Jacques Agnès fait référence à la non augmentation du point d’indice dans la fonction publique. Il rappelle également que pour beaucoup de retraités la charge d’une mutuelle santé représente un mois de retraite sur un an ce qui est énorme.
Il a été rappelé que la situation actuelle de la Sécurité sociale provenait du manque de recettes. En effet 211 milliards d’aides et d’allègement de cotisations sociales, ainsi que le travail non déclaré sont des cotisations en moins pour la Sécurité sociale. Les abus en matière de dépenses dont le gouvernement fait état restent marginaux.‘
La présidente de LSR évoque les petites retraites de nombreuses femmes, qui ont subi des carrières discontinues et des salaires inférieurs à celui des hommes. L’accès à la culture et aux loisirs est un facteur important pour vivre sa retraite en bonne santé
Jacques Fogliarini de la FGR-FP a développé largement un argumentaire sur la situation des EHPAD et de leur financement.

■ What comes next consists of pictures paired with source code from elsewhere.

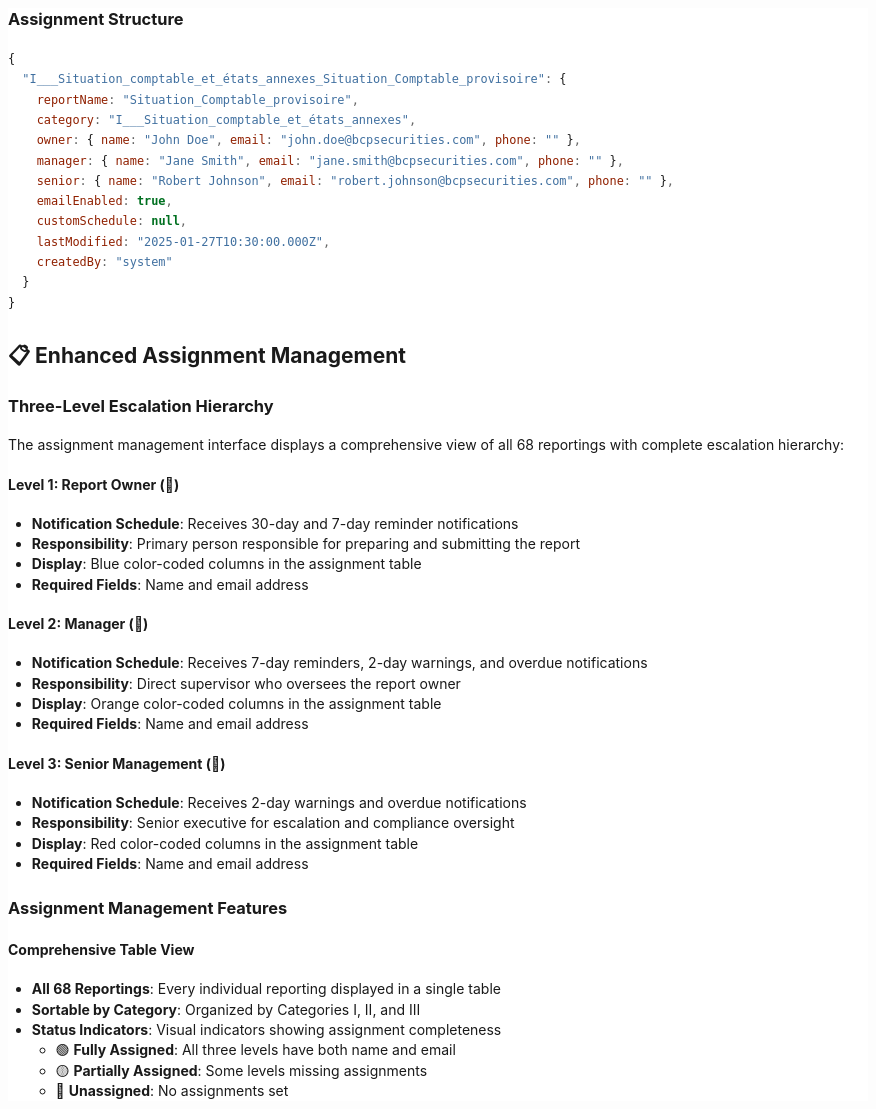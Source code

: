 ### Assignment Structure
```javascript
{
  "I___Situation_comptable_et_états_annexes_Situation_Comptable_provisoire": {
    reportName: "Situation_Comptable_provisoire",
    category: "I___Situation_comptable_et_états_annexes",
    owner: { name: "John Doe", email: "john.doe@bcpsecurities.com", phone: "" },
    manager: { name: "Jane Smith", email: "jane.smith@bcpsecurities.com", phone: "" },
    senior: { name: "Robert Johnson", email: "robert.johnson@bcpsecurities.com", phone: "" },
    emailEnabled: true,
    customSchedule: null,
    lastModified: "2025-01-27T10:30:00.000Z",
    createdBy: "system"
  }
}
```

## 📋 Enhanced Assignment Management

### Three-Level Escalation Hierarchy

The assignment management interface displays a comprehensive view of all 68 reportings with complete escalation hierarchy:

#### **Level 1: Report Owner (📧)**
- **Notification Schedule**: Receives 30-day and 7-day reminder notifications
- **Responsibility**: Primary person responsible for preparing and submitting the report
- **Display**: Blue color-coded columns in the assignment table
- **Required Fields**: Name and email address

#### **Level 2: Manager (👔)**
- **Notification Schedule**: Receives 7-day reminders, 2-day warnings, and overdue notifications
- **Responsibility**: Direct supervisor who oversees the report owner
- **Display**: Orange color-coded columns in the assignment table
- **Required Fields**: Name and email address

#### **Level 3: Senior Management (🏢)**
- **Notification Schedule**: Receives 2-day warnings and overdue notifications
- **Responsibility**: Senior executive for escalation and compliance oversight
- **Display**: Red color-coded columns in the assignment table
- **Required Fields**: Name and email address

### Assignment Management Features

#### **Comprehensive Table View**
- **All 68 Reportings**: Every individual reporting displayed in a single table
- **Sortable by Category**: Organized by Categories I, II, and III
- **Status Indicators**: Visual indicators showing assignment completeness
  - 🟢 **Fully Assigned**: All three levels have both name and email
  - 🟡 **Partially Assigned**: Some levels missing assignments
  - 🔴 **Unassigned**: No assignments set
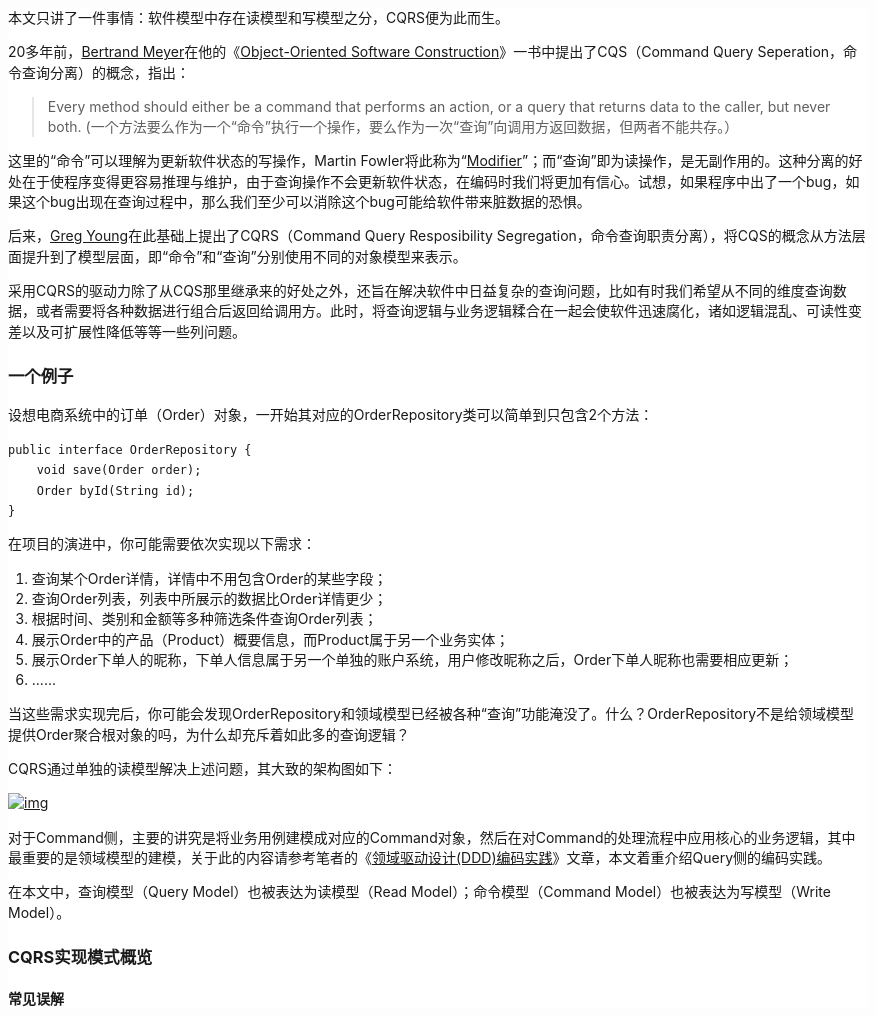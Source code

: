 本文只讲了一件事情：软件模型中存在读模型和写模型之分，CQRS便为此而生。

20多年前，[Bertrand Meyer](https://en.wikipedia.org/wiki/Bertrand_Meyer)在他的《[Object-Oriented Software Construction](https://en.wikipedia.org/wiki/Object-Oriented_Software_Construction)》一书中提出了CQS（Command Query Seperation，命令查询分离）的概念，指出：

> Every method should either be a command that performs an action, or a query that returns data to the caller, but never both. (一个方法要么作为一个“命令”执行一个操作，要么作为一次“查询”向调用方返回数据，但两者不能共存。）

这里的“命令”可以理解为更新软件状态的写操作，Martin Fowler将此称为“[Modifier](https://martinfowler.com/bliki/CommandQuerySeparation.html)”；而“查询”即为读操作，是无副作用的。这种分离的好处在于使程序变得更容易推理与维护，由于查询操作不会更新软件状态，在编码时我们将更加有信心。试想，如果程序中出了一个bug，如果这个bug出现在查询过程中，那么我们至少可以消除这个bug可能给软件带来脏数据的恐惧。

后来，[Greg Young](https://twitter.com/gregyoung?lang=en)在此基础上提出了CQRS（Command Query Resposibility Segregation，命令查询职责分离），将CQS的概念从方法层面提升到了模型层面，即“命令”和“查询”分别使用不同的对象模型来表示。

采用CQRS的驱动力除了从CQS那里继承来的好处之外，还旨在解决软件中日益复杂的查询问题，比如有时我们希望从不同的维度查询数据，或者需要将各种数据进行组合后返回给调用方。此时，将查询逻辑与业务逻辑糅合在一起会使软件迅速腐化，诸如逻辑混乱、可读性变差以及可扩展性降低等等一些列问题。

### 一个例子

设想电商系统中的订单（Order）对象，一开始其对应的OrderRepository类可以简单到只包含2个方法：

```
public interface OrderRepository {
    void save(Order order);
    Order byId(String id);
}
```

在项目的演进中，你可能需要依次实现以下需求：

1. 查询某个Order详情，详情中不用包含Order的某些字段；
2. 查询Order列表，列表中所展示的数据比Order详情更少；
3. 根据时间、类别和金额等多种筛选条件查询Order列表；
4. 展示Order中的产品（Product）概要信息，而Product属于另一个业务实体；
5. 展示Order下单人的昵称，下单人信息属于另一个单独的账户系统，用户修改昵称之后，Order下单人昵称也需要相应更新；
6. ......

当这些需求实现完后，你可能会发现OrderRepository和领域模型已经被各种“查询”功能淹没了。什么？OrderRepository不是给领域模型提供Order聚合根对象的吗，为什么却充斥着如此多的查询逻辑？

CQRS通过单独的读模型解决上述问题，其大致的架构图如下：

[![img](C:/Users/RMD-JX/Documents/%E7%9F%A5%E8%AF%86%E7%AE%A1%E7%90%86/%E5%90%8E%E7%AB%AF%E5%BC%80%E5%8F%91%E5%AE%9E%E8%B7%B5/%E7%AE%80%E5%8D%95%E5%8F%AF%E7%94%A8%E7%9A%84CQRS%E7%BC%96%E7%A0%81%E5%AE%9E%E8%B7%B5.assets/1-CQRS%E6%9E%B6%E6%9E%84.png)](https://insights.thoughtworks.cn/wp-content/uploads/2019/10/1-CQRS架构.png)

对于Command侧，主要的讲究是将业务用例建模成对应的Command对象，然后在对Command的处理流程中应用核心的业务逻辑，其中最重要的是领域模型的建模，关于此的内容请参考笔者的《[领域驱动设计(DDD)编码实践](https://insights.thoughtworks.cn/backend-development-ddd/)》文章，本文着重介绍Query侧的编码实践。

在本文中，查询模型（Query Model）也被表达为读模型（Read Model）；命令模型（Command Model）也被表达为写模型（Write Model）。

### CQRS实现模式概览

#### 常见误解
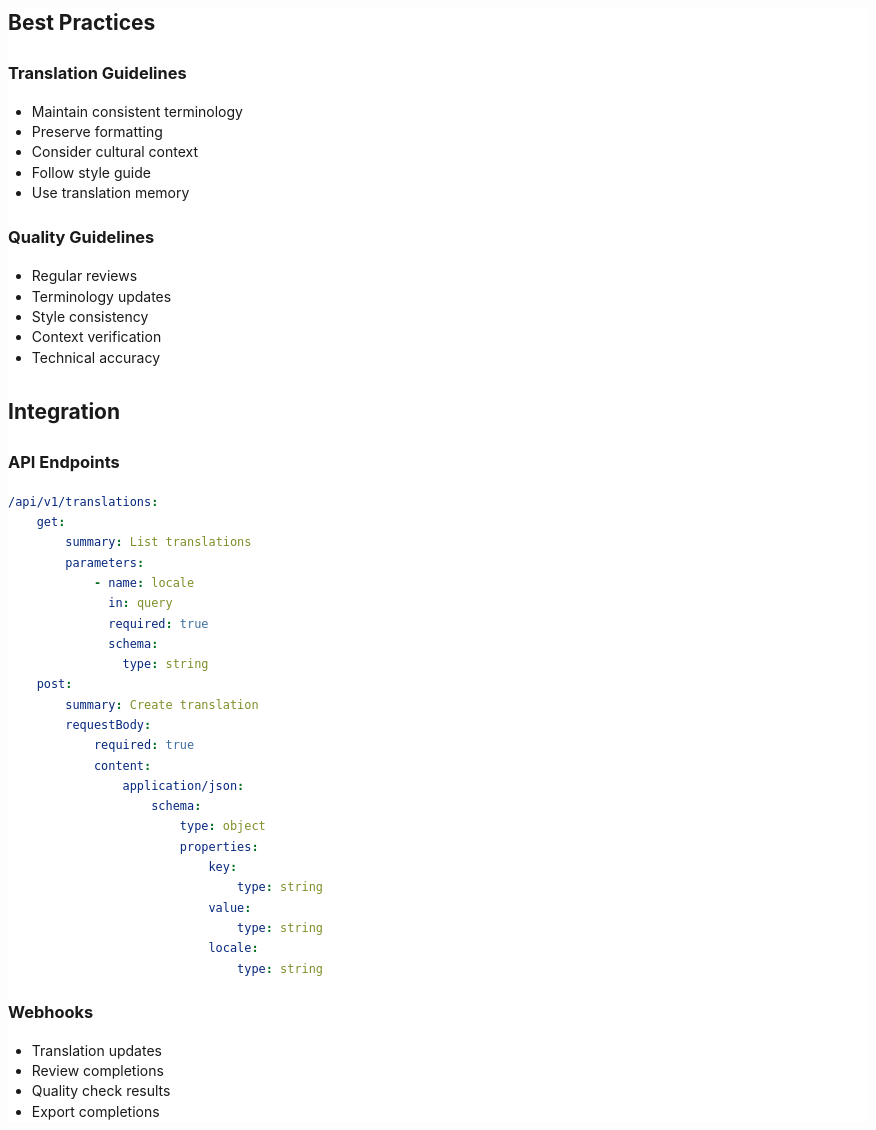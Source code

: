 ## Best Practices

### Translation Guidelines
- Maintain consistent terminology
- Preserve formatting
- Consider cultural context
- Follow style guide
- Use translation memory

### Quality Guidelines
- Regular reviews
- Terminology updates
- Style consistency
- Context verification
- Technical accuracy

## Integration

### API Endpoints
```yaml
/api/v1/translations:
    get:
        summary: List translations
        parameters:
            - name: locale
              in: query
              required: true
              schema:
                type: string
    post:
        summary: Create translation
        requestBody:
            required: true
            content:
                application/json:
                    schema:
                        type: object
                        properties:
                            key:
                                type: string
                            value:
                                type: string
                            locale:
                                type: string
```

### Webhooks
- Translation updates
- Review completions
- Quality check results
- Export completions
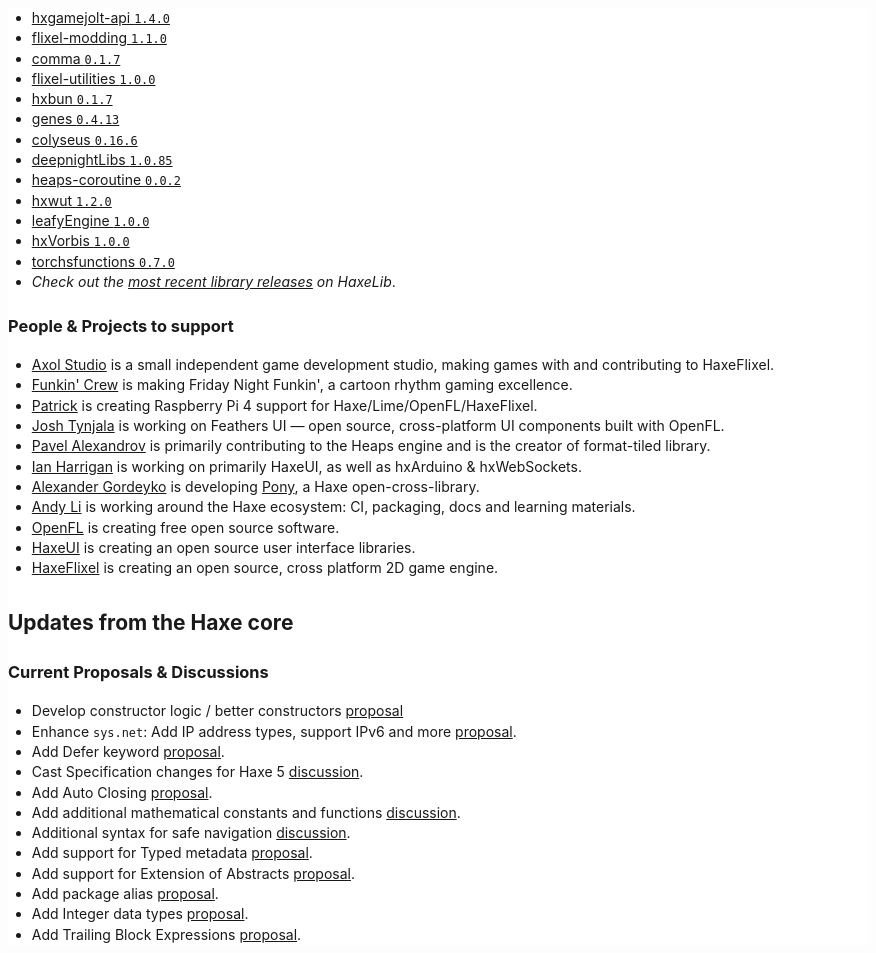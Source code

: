 - [hxgamejolt-api `1.4.0`](https://lib.haxe.org/p/hxgamejolt-api)
- [flixel-modding `1.1.0`](https://lib.haxe.org/p/flixel-modding)
- [comma `0.1.7`](https://lib.haxe.org/p/comma)
- [flixel-utilities `1.0.0`](https://lib.haxe.org/p/flixel-utilities)
- [hxbun `0.1.7`](https://lib.haxe.org/p/hxbun)
- [genes `0.4.13`](https://lib.haxe.org/p/genes)
- [colyseus `0.16.6`](https://lib.haxe.org/p/colyseus)
- [deepnightLibs `1.0.85`](https://lib.haxe.org/p/deepnightLibs)
- [heaps-coroutine `0.0.2`](https://lib.haxe.org/p/heaps-coroutine)
- [hxwut `1.2.0`](https://lib.haxe.org/p/hxwut)
- [leafyEngine `1.0.0`](https://lib.haxe.org/p/leafyEngine)
- [hxVorbis `1.0.0`](https://lib.haxe.org/p/hxVorbis)
- [torchsfunctions `0.7.0`](https://lib.haxe.org/p/torchsfunctions)
- _Check out the [most recent library releases](https://lib.haxe.org/recent/) on HaxeLib_.

### People & Projects to support

- [Axol Studio](https://axolstudio.com/) is a small independent game development studio, making games with and contributing to HaxeFlixel.
- [Funkin' Crew](https://ninja-muffin24.itch.io/funkin) is making Friday Night Funkin', a cartoon rhythm gaming excellence.
- [Patrick](https://www.patreon.com/gepatto) is creating Raspberry Pi 4 support for Haxe/Lime/OpenFL/HaxeFlixel.
- [Josh Tynjala](https://github.com/sponsors/joshtynjala) is working on Feathers UI — open source, cross-platform UI components built with OpenFL.
- [Pavel Alexandrov](https://ko-fi.com/yanrishatum) is primarily contributing to the Heaps engine and is the creator of format-tiled library.
- [Ian Harrigan](https://github.com/sponsors/ianharrigan) is working on primarily HaxeUI, as well as hxArduino & hxWebSockets.
- [Alexander Gordeyko](https://www.patreon.com/axgord) is developing [Pony](https://github.com/AxGord/Pony), a Haxe open-cross-library.
- [Andy Li](https://github.com/users/andyli/sponsorship) is working around the Haxe ecosystem: CI, packaging, docs and learning materials.
- [OpenFL](https://www.patreon.com/openfl) is creating free open source software.
- [HaxeUI](https://www.patreon.com/haxeui) is creating an open source user interface libraries.
- [HaxeFlixel](https://www.patreon.com/haxeflixel) is creating an open source, cross platform 2D game engine.

## Updates from the Haxe core

### Current Proposals & Discussions

- Develop constructor logic / better constructors [proposal](https://github.com/HaxeFoundation/haxe-evolution/pull/125)
- Enhance `sys.net`: Add IP address types, support IPv6 and more [proposal](https://github.com/HaxeFoundation/haxe-evolution/pull/123).
- Add Defer keyword [proposal](https://github.com/DawDavis/haxe-evolution/blob/defer/proposals/0000-defer.md).
- Cast Specification changes for Haxe 5 [discussion](https://github.com/HaxeFoundation/haxe-evolution/issues/120).
- Add Auto Closing [proposal](https://github.com/HaxeFoundation/haxe-evolution/pull/119).
- Add additional mathematical constants and functions [discussion](https://github.com/HaxeFoundation/haxe-evolution/pull/117).
- Additional syntax for safe navigation [discussion](https://github.com/HaxeFoundation/haxe-evolution/issues/114).
- Add support for Typed metadata [proposal](https://github.com/HaxeFoundation/haxe-evolution/pull/111).
- Add support for Extension of Abstracts [proposal](https://github.com/HaxeFoundation/haxe-evolution/pull/109).
- Add package alias [proposal](https://github.com/HaxeFoundation/haxe-evolution/pull/105).
- Add Integer data types [proposal](https://github.com/HaxeFoundation/haxe-evolution/pull/101).
- Add Trailing Block Expressions [proposal](https://github.com/HaxeFoundation/haxe-evolution/pull/100).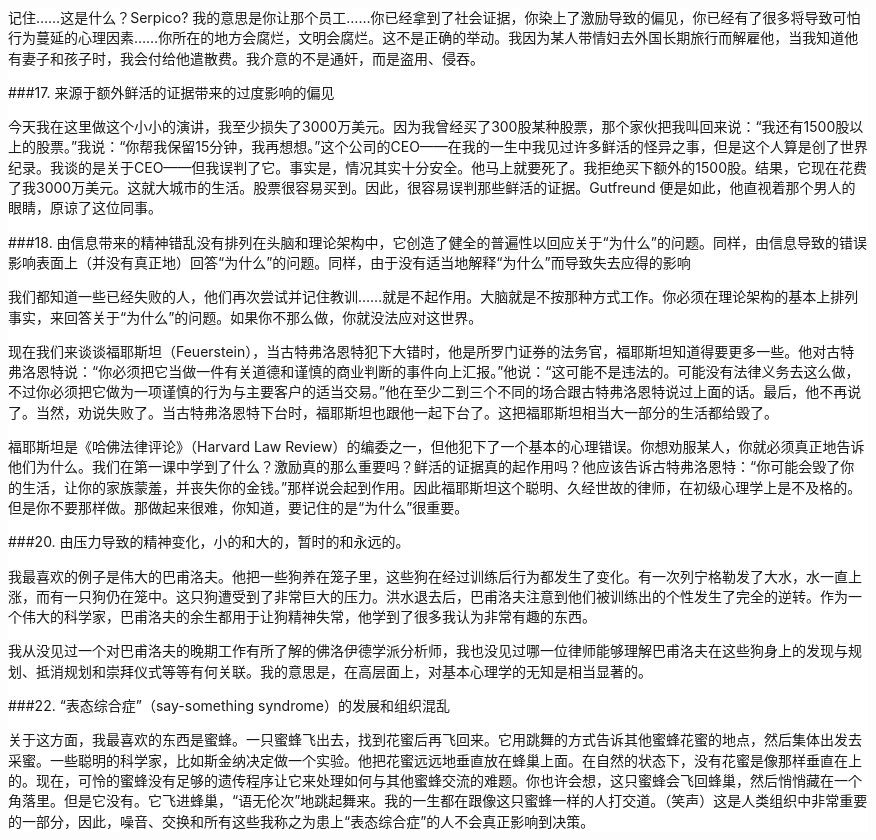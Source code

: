 记住……这是什么？Serpico? 我的意思是你让那个员工……你已经拿到了社会证据，你染上了激励导致的偏见，你已经有了很多将导致可怕行为蔓延的心理因素……你所在的地方会腐烂，文明会腐烂。这不是正确的举动。我因为某人带情妇去外国长期旅行而解雇他，当我知道他有妻子和孩子时，我会付给他遣散费。我介意的不是通奸，而是盗用、侵吞。

###17. 来源于额外鲜活的证据带来的过度影响的偏见

今天我在这里做这个小小的演讲，我至少损失了3000万美元。因为我曾经买了300股某种股票，那个家伙把我叫回来说：“我还有1500股以上的股票。”我说：“你帮我保留15分钟，我再想想。”这个公司的CEO——在我的一生中我见过许多鲜活的怪异之事，但是这个人算是创了世界纪录。我谈的是关于CEO——但我误判了它。事实是，情况其实十分安全。他马上就要死了。我拒绝买下额外的1500股。结果，它现在花费了我3000万美元。这就大城市的生活。股票很容易买到。因此，很容易误判那些鲜活的证据。Gutfreund 便是如此，他直视着那个男人的眼睛，原谅了这位同事。

###18. 由信息带来的精神错乱没有排列在头脑和理论架构中，它创造了健全的普遍性以回应关于“为什么”的问题。同样，由信息导致的错误影响表面上（并没有真正地）回答“为什么”的问题。同样，由于没有适当地解释“为什么”而导致失去应得的影响


我们都知道一些已经失败的人，他们再次尝试并记住教训……就是不起作用。大脑就是不按那种方式工作。你必须在理论架构的基本上排列事实，来回答关于“为什么”的问题。如果你不那么做，你就没法应对这世界。

现在我们来谈谈福耶斯坦（Feuerstein），当古特弗洛恩特犯下大错时，他是所罗门证券的法务官，福耶斯坦知道得要更多一些。他对古特弗洛恩特说：“你必须把它当做一件有关道德和谨慎的商业判断的事件向上汇报。”他说：“这可能不是违法的。可能没有法律义务去这么做，不过你必须把它做为一项谨慎的行为与主要客户的适当交易。”他在至少二到三个不同的场合跟古特弗洛恩特说过上面的话。最后，他不再说了。当然，劝说失败了。当古特弗洛恩特下台时，福耶斯坦也跟他一起下台了。这把福耶斯坦相当大一部分的生活都给毁了。

福耶斯坦是《哈佛法律评论》（Harvard Law Review）的编委之一，但他犯下了一个基本的心理错误。你想劝服某人，你就必须真正地告诉他们为什么。我们在第一课中学到了什么？激励真的那么重要吗？鲜活的证据真的起作用吗？他应该告诉古特弗洛恩特：“你可能会毁了你的生活，让你的家族蒙羞，并丧失你的金钱。”那样说会起到作用。因此福耶斯坦这个聪明、久经世故的律师，在初级心理学上是不及格的。但是你不要那样做。那做起来很难，你知道，要记住的是“为什么”很重要。

###20. 由压力导致的精神变化，小的和大的，暂时的和永远的。

我最喜欢的例子是伟大的巴甫洛夫。他把一些狗养在笼子里，这些狗在经过训练后行为都发生了变化。有一次列宁格勒发了大水，水一直上涨，而有一只狗仍在笼中。这只狗遭受到了非常巨大的压力。洪水退去后，巴甫洛夫注意到他们被训练出的个性发生了完全的逆转。作为一个伟大的科学家，巴甫洛夫的余生都用于让狗精神失常，他学到了很多我认为非常有趣的东西。

我从没见过一个对巴甫洛夫的晚期工作有所了解的佛洛伊德学派分析师，我也没见过哪一位律师能够理解巴甫洛夫在这些狗身上的发现与规划、抵消规划和崇拜仪式等等有何关联。我的意思是，在高层面上，对基本心理学的无知是相当显著的。

###22. “表态综合症”（say-something syndrome）的发展和组织混乱

关于这方面，我最喜欢的东西是蜜蜂。一只蜜蜂飞出去，找到花蜜后再飞回来。它用跳舞的方式告诉其他蜜蜂花蜜的地点，然后集体出发去采蜜。一些聪明的科学家，比如斯金纳决定做一个实验。他把花蜜远远地垂直放在蜂巢上面。在自然的状态下，没有花蜜是像那样垂直在上的。现在，可怜的蜜蜂没有足够的遗传程序让它来处理如何与其他蜜蜂交流的难题。你也许会想，这只蜜蜂会飞回蜂巢，然后悄悄藏在一个角落里。但是它没有。它飞进蜂巢，“语无伦次”地跳起舞来。我的一生都在跟像这只蜜蜂一样的人打交道。（笑声）这是人类组织中非常重要的一部分，因此，噪音、交换和所有这些我称之为患上“表态综合症”的人不会真正影响到决策。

Le coût est exorbitant pour bon nombre de retraités.
Les membres de la délégation ont unanimement déploré les problèmes liés à l’accès aux soins, le besoin de créations et de sauvegarde des centres de santé, les dépassements d’honoraires et l’augmentation des cotisations des mutuelles complémentaires qui est inévitable dans ce contexte de désengagement de la Sécurité Sociale sur les remboursements de santé.
Sans oublier d’évoquer le problème de l’accès aux services publics et les difficultés pour les retraités avec le tout numérique.
Le groupe des 9 (L’UCR-CGT, FO-UCR, CFTC retraités, CFE-CGC, FSU, SOLIDAIRES retraités, FCR (Confédération française des retraités), LSR (Loisirs et solidarité des retraités, créée à l’initiative de la CGT), Ensemble & Solidaires-UNRPA (Union nationale des retraités et des personnes âgées.